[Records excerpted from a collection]
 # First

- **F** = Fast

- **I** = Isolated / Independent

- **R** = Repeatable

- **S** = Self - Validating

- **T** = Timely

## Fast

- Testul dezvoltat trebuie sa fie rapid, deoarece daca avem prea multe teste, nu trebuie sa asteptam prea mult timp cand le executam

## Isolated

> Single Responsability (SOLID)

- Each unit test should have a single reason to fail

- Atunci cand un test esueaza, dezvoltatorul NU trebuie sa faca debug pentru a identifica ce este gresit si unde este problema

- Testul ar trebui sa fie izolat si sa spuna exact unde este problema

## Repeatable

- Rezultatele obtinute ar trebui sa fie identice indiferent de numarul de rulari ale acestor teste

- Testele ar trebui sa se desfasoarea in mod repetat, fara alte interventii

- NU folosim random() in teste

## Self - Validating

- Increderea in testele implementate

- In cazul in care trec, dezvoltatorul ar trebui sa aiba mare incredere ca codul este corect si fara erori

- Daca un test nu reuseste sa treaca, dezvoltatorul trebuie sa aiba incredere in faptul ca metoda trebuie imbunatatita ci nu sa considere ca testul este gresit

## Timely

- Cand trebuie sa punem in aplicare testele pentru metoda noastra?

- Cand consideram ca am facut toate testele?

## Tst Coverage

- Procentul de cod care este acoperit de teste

---

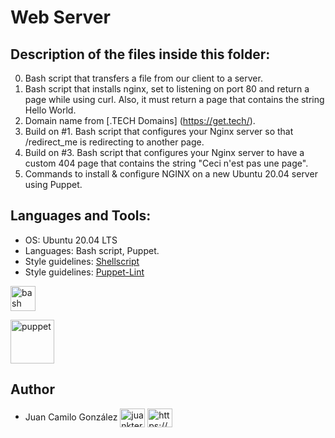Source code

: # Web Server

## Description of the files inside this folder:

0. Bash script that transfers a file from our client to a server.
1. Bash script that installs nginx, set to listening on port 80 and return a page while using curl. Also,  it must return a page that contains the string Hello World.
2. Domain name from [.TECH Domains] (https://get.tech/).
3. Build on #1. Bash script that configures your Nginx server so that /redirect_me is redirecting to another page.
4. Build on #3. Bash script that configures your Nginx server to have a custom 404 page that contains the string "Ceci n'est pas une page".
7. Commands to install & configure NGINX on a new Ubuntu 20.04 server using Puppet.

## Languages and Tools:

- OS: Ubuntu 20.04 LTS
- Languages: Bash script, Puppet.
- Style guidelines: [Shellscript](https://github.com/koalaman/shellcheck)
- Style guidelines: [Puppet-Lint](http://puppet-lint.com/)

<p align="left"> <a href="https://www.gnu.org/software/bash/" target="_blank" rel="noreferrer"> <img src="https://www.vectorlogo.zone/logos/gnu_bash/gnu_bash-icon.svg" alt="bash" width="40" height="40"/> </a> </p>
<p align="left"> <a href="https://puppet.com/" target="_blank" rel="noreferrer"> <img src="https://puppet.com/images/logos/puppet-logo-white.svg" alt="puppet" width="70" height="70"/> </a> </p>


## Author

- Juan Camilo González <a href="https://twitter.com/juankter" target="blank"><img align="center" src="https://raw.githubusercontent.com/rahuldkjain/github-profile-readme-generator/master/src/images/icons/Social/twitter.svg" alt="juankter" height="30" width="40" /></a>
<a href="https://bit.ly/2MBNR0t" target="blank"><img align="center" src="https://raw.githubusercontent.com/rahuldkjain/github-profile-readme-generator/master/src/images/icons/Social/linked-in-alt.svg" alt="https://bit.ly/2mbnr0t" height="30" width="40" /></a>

**TASK DETAILS:**
Please return the lines above that run from the line containing "- **I** = Isolated / Independent" to the line containing "- Procentul de", inclusive, exactly and with no other lines.

**RESPONSE TO THIS TASK:**
- **I** = Isolated / Independent

- **R** = Repeatable

- **S** = Self - Validating

- **T** = Timely

## Fast

- Testul dezvoltat trebuie sa fie rapid, deoarece daca avem prea multe teste, nu trebuie sa asteptam prea mult timp cand le executam

## Isolated

> Single Responsability (SOLID)

- Each unit test should have a single reason to fail

- Atunci cand un test esueaza, dezvoltatorul NU trebuie sa faca debug pentru a identifica ce este gresit si unde este problema

- Testul ar trebui sa fie izolat si sa spuna exact unde este problema

## Repeatable

- Rezultatele obtinute ar trebui sa fie identice indiferent de numarul de rulari ale acestor teste

- Testele ar trebui sa se desfasoarea in mod repetat, fara alte interventii

- NU folosim random() in teste

## Self - Validating

- Increderea in testele implementate

- In cazul in care trec, dezvoltatorul ar trebui sa aiba mare incredere ca codul este corect si fara erori

- Daca un test nu reuseste sa treaca, dezvoltatorul trebuie sa aiba incredere in faptul ca metoda trebuie imbunatatita ci nu sa considere ca testul este gresit

## Timely

- Cand trebuie sa punem in aplicare testele pentru metoda noastra?

- Cand consideram ca am facut toate testele?

## Tst Coverage

- Procentul de cod care este acoperit de teste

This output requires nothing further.